▶ **About this task**: Where does the string "with" appear? Copy every line of the entries below that holds it.

Plain-text document sources:
● ● ● ●

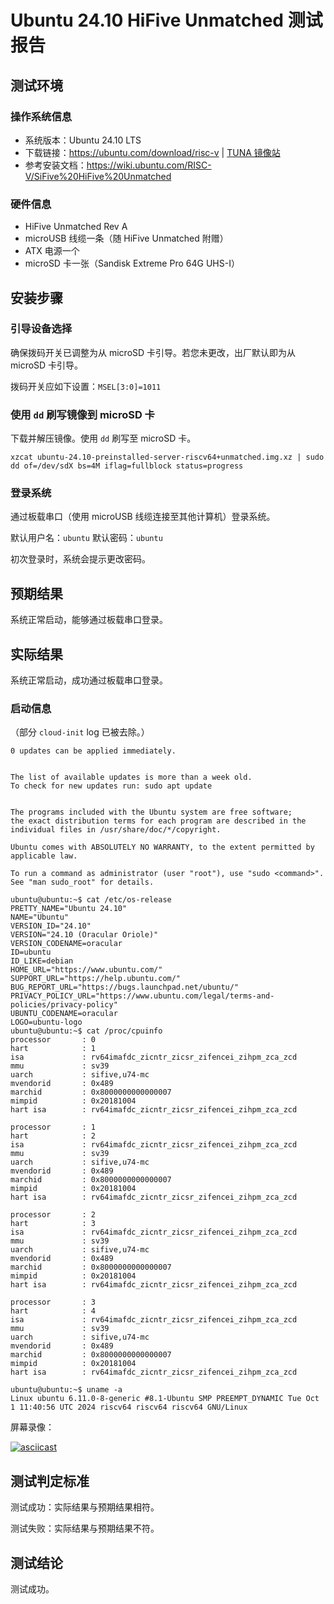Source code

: # Ubuntu 24.10 HiFive Unmatched 测试报告

## 测试环境

### 操作系统信息

- 系统版本：Ubuntu 24.10 LTS
- 下载链接：https://ubuntu.com/download/risc-v | [TUNA 镜像站](https://mirror.tuna.tsinghua.edu.cn/ubuntu-cdimage/releases/oracular/release/ubuntu-24.10-preinstalled-server-riscv64+unmatched.img.xz)
- 参考安装文档：https://wiki.ubuntu.com/RISC-V/SiFive%20HiFive%20Unmatched

### 硬件信息

- HiFive Unmatched Rev A
- microUSB 线缆一条（随 HiFive Unmatched 附赠）
- ATX 电源一个
- microSD 卡一张（Sandisk Extreme Pro 64G UHS-I）

## 安装步骤

### 引导设备选择

确保拨码开关已调整为从 microSD 卡引导。若您未更改，出厂默认即为从 microSD 卡引导。

拨码开关应如下设置：`MSEL[3:0]=1011`

### 使用 `dd` 刷写镜像到 microSD 卡

下载并解压镜像。使用 `dd` 刷写至 microSD 卡。

```shell
xzcat ubuntu-24.10-preinstalled-server-riscv64+unmatched.img.xz | sudo dd of=/dev/sdX bs=4M iflag=fullblock status=progress 
```

### 登录系统

通过板载串口（使用 microUSB 线缆连接至其他计算机）登录系统。

默认用户名：`ubuntu`
默认密码：`ubuntu`

初次登录时，系统会提示更改密码。

## 预期结果

系统正常启动，能够通过板载串口登录。

## 实际结果

系统正常启动，成功通过板载串口登录。

### 启动信息

（部分 `cloud-init` log 已被去除。）

```log
0 updates can be applied immediately.


The list of available updates is more than a week old.
To check for new updates run: sudo apt update


The programs included with the Ubuntu system are free software;
the exact distribution terms for each program are described in the
individual files in /usr/share/doc/*/copyright.

Ubuntu comes with ABSOLUTELY NO WARRANTY, to the extent permitted by
applicable law.

To run a command as administrator (user "root"), use "sudo <command>".
See "man sudo_root" for details.

ubuntu@ubuntu:~$ cat /etc/os-release
PRETTY_NAME="Ubuntu 24.10"
NAME="Ubuntu"
VERSION_ID="24.10"
VERSION="24.10 (Oracular Oriole)"
VERSION_CODENAME=oracular
ID=ubuntu
ID_LIKE=debian
HOME_URL="https://www.ubuntu.com/"
SUPPORT_URL="https://help.ubuntu.com/"
BUG_REPORT_URL="https://bugs.launchpad.net/ubuntu/"
PRIVACY_POLICY_URL="https://www.ubuntu.com/legal/terms-and-policies/privacy-policy"
UBUNTU_CODENAME=oracular
LOGO=ubuntu-logo
ubuntu@ubuntu:~$ cat /proc/cpuinfo
processor       : 0
hart            : 1
isa             : rv64imafdc_zicntr_zicsr_zifencei_zihpm_zca_zcd
mmu             : sv39
uarch           : sifive,u74-mc
mvendorid       : 0x489
marchid         : 0x8000000000000007
mimpid          : 0x20181004
hart isa        : rv64imafdc_zicntr_zicsr_zifencei_zihpm_zca_zcd

processor       : 1
hart            : 2
isa             : rv64imafdc_zicntr_zicsr_zifencei_zihpm_zca_zcd
mmu             : sv39
uarch           : sifive,u74-mc
mvendorid       : 0x489
marchid         : 0x8000000000000007
mimpid          : 0x20181004
hart isa        : rv64imafdc_zicntr_zicsr_zifencei_zihpm_zca_zcd

processor       : 2
hart            : 3
isa             : rv64imafdc_zicntr_zicsr_zifencei_zihpm_zca_zcd
mmu             : sv39
uarch           : sifive,u74-mc
mvendorid       : 0x489
marchid         : 0x8000000000000007
mimpid          : 0x20181004
hart isa        : rv64imafdc_zicntr_zicsr_zifencei_zihpm_zca_zcd

processor       : 3
hart            : 4
isa             : rv64imafdc_zicntr_zicsr_zifencei_zihpm_zca_zcd
mmu             : sv39
uarch           : sifive,u74-mc
mvendorid       : 0x489
marchid         : 0x8000000000000007
mimpid          : 0x20181004
hart isa        : rv64imafdc_zicntr_zicsr_zifencei_zihpm_zca_zcd

ubuntu@ubuntu:~$ uname -a
Linux ubuntu 6.11.0-8-generic #8.1-Ubuntu SMP PREEMPT_DYNAMIC Tue Oct  1 11:40:56 UTC 2024 riscv64 riscv64 riscv64 GNU/Linux
```

屏幕录像：

[![asciicast](https://asciinema.org/a/YGiZPo96BSLnFojaCEwV370z6.svg)](https://asciinema.org/a/YGiZPo96BSLnFojaCEwV370z6)

## 测试判定标准

测试成功：实际结果与预期结果相符。

测试失败：实际结果与预期结果不符。

## 测试结论

测试成功。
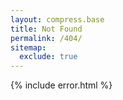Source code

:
 ```yaml
---
layout: compress.base
title: Not Found
permalink: /404/
sitemap:
  exclude: true
---
```

{% include error.html %}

● ● ● ●

▶ **Output for this task**:
The programs included with the Ubuntu system are free software;
Ubuntu comes with ABSOLUTELY NO WARRANTY, to the extent permitted by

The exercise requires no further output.